■ **Dataset**:
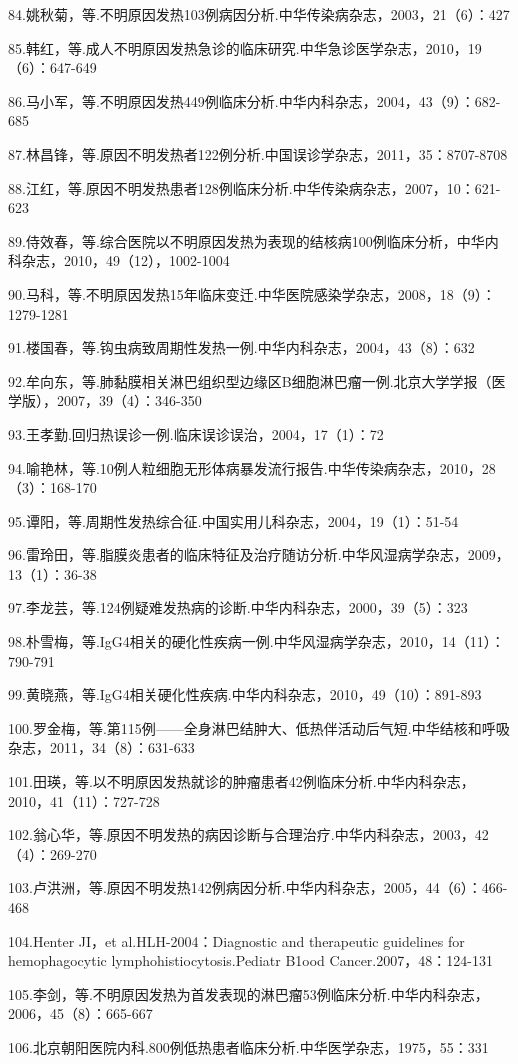 84.姚秋菊，等.不明原因发热103例病因分析.中华传染病杂志，2003，21（6）：427

85.韩红，等.成人不明原因发热急诊的临床研究.中华急诊医学杂志，2010，19（6）：647-649

86.马小军，等.不明原因发热449例临床分析.中华内科杂志，2004，43（9）：682-685

87.林昌锋，等.原因不明发热者122例分析.中国误诊学杂志，2011，35：8707-8708

88.江红，等.原因不明发热患者128例临床分析.中华传染病杂志，2007，10：621-623

89.侍效春，等.综合医院以不明原因发热为表现的结核病100例临床分析，中华内科杂志，2010，49（12），1002-1004

90.马科，等.不明原因发热15年临床变迁.中华医院感染学杂志，2008，18（9）：1279-1281

91.楼国春，等.钩虫病致周期性发热一例.中华内科杂志，2004，43（8）：632

92.牟向东，等.肺黏膜相关淋巴组织型边缘区B细胞淋巴瘤一例.北京大学学报（医学版），2007，39（4）：346-350

93.王孝勤.回归热误诊一例.临床误诊误治，2004，17（1）：72

94.喻艳林，等.10例人粒细胞无形体病暴发流行报告.中华传染病杂志，2010，28（3）：168-170

95.谭阳，等.周期性发热综合征.中国实用儿科杂志，2004，19（1）：51-54

96.雷玲田，等.脂膜炎患者的临床特征及治疗随访分析.中华风湿病学杂志，2009，13（1）：36-38

97.李龙芸，等.124例疑难发热病的诊断.中华内科杂志，2000，39（5）：323

98.朴雪梅，等.IgG4相关的硬化性疾病一例.中华风湿病学杂志，2010，14（11）：790-791

99.黄晓燕，等.IgG4相关硬化性疾病.中华内科杂志，2010，49（10）：891-893

100.罗金梅，等.第115例------全身淋巴结肿大、低热伴活动后气短.中华结核和呼吸杂志，2011，34（8）：631-633

101.田瑛，等.以不明原因发热就诊的肿瘤患者42例临床分析.中华内科杂志，2010，41（11）：727-728

102.翁心华，等.原因不明发热的病因诊断与合理治疗.中华内科杂志，2003，42（4）：269-270

103.卢洪洲，等.原因不明发热142例病因分析.中华内科杂志，2005，44（6）：466-468

104.Henter JI，et al.HLH-2004：Diagnostic and therapeutic guidelines for
hemophagocytic lymphohistiocytosis.Pediatr B1ood
Cancer.2007，48：124-131

105.李剑，等.不明原因发热为首发表现的淋巴瘤53例临床分析.中华内科杂志，2006，45（8）：665-667

106.北京朝阳医院内科.800例低热患者临床分析.中华医学杂志，1975，55：331

\protect\hypertarget{text00043.html}{}{}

■ **Exercise**:
Every entry above has to be repeated exactly, apart from its pictures.

■ **Answer for this exercise**:
 84.姚秋菊，等.不明原因发热103例病因分析.中华传染病杂志，2003，21（6）：427

85.韩红，等.成人不明原因发热急诊的临床研究.中华急诊医学杂志，2010，19（6）：647-649

86.马小军，等.不明原因发热449例临床分析.中华内科杂志，2004，43（9）：682-685

87.林昌锋，等.原因不明发热者122例分析.中国误诊学杂志，2011，35：8707-8708

88.江红，等.原因不明发热患者128例临床分析.中华传染病杂志，2007，10：621-623

89.侍效春，等.综合医院以不明原因发热为表现的结核病100例临床分析，中华内科杂志，2010，49（12），1002-1004

90.马科，等.不明原因发热15年临床变迁.中华医院感染学杂志，2008，18（9）：1279-1281

91.楼国春，等.钩虫病致周期性发热一例.中华内科杂志，2004，43（8）：632

92.牟向东，等.肺黏膜相关淋巴组织型边缘区B细胞淋巴瘤一例.北京大学学报（医学版），2007，39（4）：346-350

93.王孝勤.回归热误诊一例.临床误诊误治，2004，17（1）：72

94.喻艳林，等.10例人粒细胞无形体病暴发流行报告.中华传染病杂志，2010，28（3）：168-170

95.谭阳，等.周期性发热综合征.中国实用儿科杂志，2004，19（1）：51-54

96.雷玲田，等.脂膜炎患者的临床特征及治疗随访分析.中华风湿病学杂志，2009，13（1）：36-38

97.李龙芸，等.124例疑难发热病的诊断.中华内科杂志，2000，39（5）：323

98.朴雪梅，等.IgG4相关的硬化性疾病一例.中华风湿病学杂志，2010，14（11）：790-791

99.黄晓燕，等.IgG4相关硬化性疾病.中华内科杂志，2010，49（10）：891-893

100.罗金梅，等.第115例------全身淋巴结肿大、低热伴活动后气短.中华结核和呼吸杂志，2011，34（8）：631-633

101.田瑛，等.以不明原因发热就诊的肿瘤患者42例临床分析.中华内科杂志，2010，41（11）：727-728

102.翁心华，等.原因不明发热的病因诊断与合理治疗.中华内科杂志，2003，42（4）：269-270

103.卢洪洲，等.原因不明发热142例病因分析.中华内科杂志，2005，44（6）：466-468

104.Henter JI，et al.HLH-2004：Diagnostic and therapeutic guidelines for
hemophagocytic lymphohistiocytosis.Pediatr B1ood
Cancer.2007，48：124-131

105.李剑，等.不明原因发热为首发表现的淋巴瘤53例临床分析.中华内科杂志，2006，45（8）：665-667

106.北京朝阳医院内科.800例低热患者临床分析.中华医学杂志，1975，55：331

\protect\hypertarget{text00043.html}{}{}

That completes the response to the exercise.